As I’ve gotten older though, I’ve gotten away from conceptions of money in terms of straight material stuff or even direct labor. I’m not sure this is a good thing or a bad thing, actually. It gives me a level of freedom that all my bills are paid for. They’re all on recurring, and the money comes in and the money comes out and I almost never touch money. I don’t have to be hustling for extra shifts or arguing why I shouldn’t be the one to be cut early today because I was cut early on Sunday and I really need the money. I have a level of material success that means that I can afford to do what I want and buy name brand soda (gone whenever we have kids). But there’s a trade-off. Because I have that success in this country, it means that work is measured differently. It’s not work more to make more money, but work more because you’re a team player and you want the company to succeed. Work more because you want to keep working in the future. It may not be something that is conceptualized on a daily basis as you go about the work, but it is there for many people who have moved from wage labor to salaried labor. I’m not going to hunt the citation but there has been a turn in society recently. It used to be that the higher uo the socioeconomic scale you were, the fewer hours you worked. The working class was putting in the hours at the factory and the upper classes were taking long lunches and meetings on the golf course. This has reversed, and there’s the hint of precariousness that makes the exempt employees put in the time if it's necessary or not.  

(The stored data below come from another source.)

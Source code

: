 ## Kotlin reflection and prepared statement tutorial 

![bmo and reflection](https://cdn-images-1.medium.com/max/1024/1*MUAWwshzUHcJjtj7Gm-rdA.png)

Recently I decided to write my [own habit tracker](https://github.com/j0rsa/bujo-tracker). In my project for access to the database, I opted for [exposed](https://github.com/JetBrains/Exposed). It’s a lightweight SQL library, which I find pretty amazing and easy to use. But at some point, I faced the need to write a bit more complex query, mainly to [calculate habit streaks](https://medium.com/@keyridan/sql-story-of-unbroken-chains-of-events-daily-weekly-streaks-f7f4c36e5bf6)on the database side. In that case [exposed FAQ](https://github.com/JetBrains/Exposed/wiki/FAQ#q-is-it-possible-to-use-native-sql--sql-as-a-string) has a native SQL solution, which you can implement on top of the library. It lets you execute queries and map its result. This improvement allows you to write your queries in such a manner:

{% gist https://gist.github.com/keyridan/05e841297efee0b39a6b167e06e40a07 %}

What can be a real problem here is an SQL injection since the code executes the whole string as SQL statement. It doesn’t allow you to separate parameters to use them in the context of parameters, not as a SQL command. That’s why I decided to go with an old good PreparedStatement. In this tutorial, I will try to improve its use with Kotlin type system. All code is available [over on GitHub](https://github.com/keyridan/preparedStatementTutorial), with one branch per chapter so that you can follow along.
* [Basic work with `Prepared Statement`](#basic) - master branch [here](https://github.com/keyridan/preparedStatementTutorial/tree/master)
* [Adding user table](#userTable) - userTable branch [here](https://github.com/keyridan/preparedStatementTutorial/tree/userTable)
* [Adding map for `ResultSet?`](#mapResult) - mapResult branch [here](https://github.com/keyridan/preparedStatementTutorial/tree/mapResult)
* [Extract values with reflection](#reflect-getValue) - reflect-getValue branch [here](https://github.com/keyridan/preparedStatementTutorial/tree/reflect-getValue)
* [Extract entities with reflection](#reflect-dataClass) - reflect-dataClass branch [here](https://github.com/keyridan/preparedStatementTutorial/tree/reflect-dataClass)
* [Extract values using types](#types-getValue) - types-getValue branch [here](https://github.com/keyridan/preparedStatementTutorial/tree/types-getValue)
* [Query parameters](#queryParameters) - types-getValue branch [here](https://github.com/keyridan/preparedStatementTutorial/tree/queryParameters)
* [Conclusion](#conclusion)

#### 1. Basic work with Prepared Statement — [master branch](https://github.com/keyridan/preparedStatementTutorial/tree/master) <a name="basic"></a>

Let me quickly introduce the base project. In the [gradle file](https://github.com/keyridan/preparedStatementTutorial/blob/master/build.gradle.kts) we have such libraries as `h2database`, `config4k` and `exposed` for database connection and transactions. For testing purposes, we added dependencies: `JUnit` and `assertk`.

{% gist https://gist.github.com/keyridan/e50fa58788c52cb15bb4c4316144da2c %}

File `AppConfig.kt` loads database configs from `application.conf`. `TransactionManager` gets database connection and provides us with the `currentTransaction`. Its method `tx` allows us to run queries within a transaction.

I think all three conceptions are about how the social relations of your job and your social role shape your political persuasion. I started thinking about this issue reading the Wall Street Journal’s editorial page like I know I shouldn’t. They were complaining about Clinton’s proposed capital gains taxing plan. They were arguing that capital gains taxes should all go away because corporations that issue dividends are subject to the HIGHEST TAX RATES known to man in the history of ever. Then to tax dividends is unjust because that money was already taxed.

And I hate it when people complain about the double taxation. I mean, most financial transactions are taxed. That’s the reality of our system. It pays for society. It could be a little more simple and fair (more progressive, that is - people don’t seem to realize that money has diminishing value). But I’ve been trying to be fair. So I was thinking about this and trying to figure out how someone making that argument conceives money.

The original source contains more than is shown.